Monday, February 9, 2015

Consider using an electronic load for generating fast, high-power current pulses

Often there is the need for generating high-power current pulses, typically of short duration, and having rise and fall times on the order of microseconds. This is a common need when testing many types of power semiconductors, for example.

When looking for a DC power supply capable of generating very fast, high-power current pulses, one will find there are not a lot of options readily available that are capable of addressing their needs. There are specialized products dedicated for specific applications like this; an example of this is Keysight’s B1505A purpose-built semiconductor test equipment. They are capable of generating extremely fast, high-power current pulses.

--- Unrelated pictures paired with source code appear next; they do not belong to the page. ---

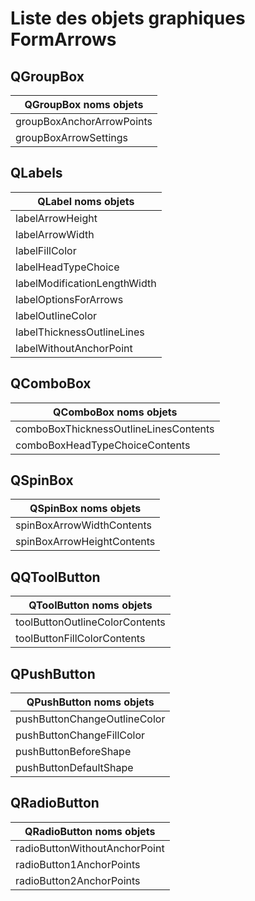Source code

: # Liste des objets graphiques FormArrows

## QGroupBox

| QGroupBox noms objets        |
| ---------------------------- |
| groupBoxAnchorArrowPoints    |
| groupBoxArrowSettings   |


## QLabels
	
| QLabel noms objets           |
| ---------------------------- |
| labelArrowHeight             |
| labelArrowWidth              |
| labelFillColor               |
| labelHeadTypeChoice          |
| labelModificationLengthWidth |
| labelOptionsForArrows        |
| labelOutlineColor            |
| labelThicknessOutlineLines   |
| labelWithoutAnchorPoint      |


## QComboBox

| QComboBox noms objets                   |
| --------------------------------------- |
| comboBoxThicknessOutlineLinesContents   |
| comboBoxHeadTypeChoiceContents          |


## QSpinBox

| QSpinBox noms objets        |
| --------------------------- |
| spinBoxArrowWidthContents   |
| spinBoxArrowHeightContents  |


## QQToolButton

| QToolButton noms objets         |
| ------------------------------- |
| toolButtonOutlineColorContents  |
| toolButtonFillColorContents     |


## QPushButton

| QPushButton noms objets        |
| ------------------------------ |
| pushButtonChangeOutlineColor   |
| pushButtonChangeFillColor      |
| pushButtonBeforeShape          |
| pushButtonDefaultShape         |


## QRadioButton

| QRadioButton noms objets        |
| ------------------------------- |
| radioButtonWithoutAnchorPoint   |
| radioButton1AnchorPoints        |
| radioButton2AnchorPoints        |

Apart from specialized products however, DC power supplies generally to not offer this kind of speed when operating in a constant current mode (or current priority mode). One exception that comes to mind that we provide is our N6782A and N6782A DC source measure modules. They can create fast current pulses having just a couple of microseconds of rise and fall time. However, they are limited to 20V, 3A, and 20W of output. Most of the higher power, more general-purpose DC sources are not able to generate these kinds of fast, high-power current pulses and most are really more optimized to operate as voltage sources.

One alternative to consider for generating fast, high-power current pulses when working with general-purpose test equipment is to use an electronic load. You may initially say to yourself “an electronic load is for drawing pulses of current, not sourcing them!” but when coupled to a standard DC power supply operating as a voltage source, the setup is able to source fast, high-power current pulses. Most electronic loads are designed to have very fast current response. To illustrate this, I helped one customer needing to test their high brightness LED (HBLED) arrays with fast pulses of current. This was accomplished with the setup shown in Figure 1.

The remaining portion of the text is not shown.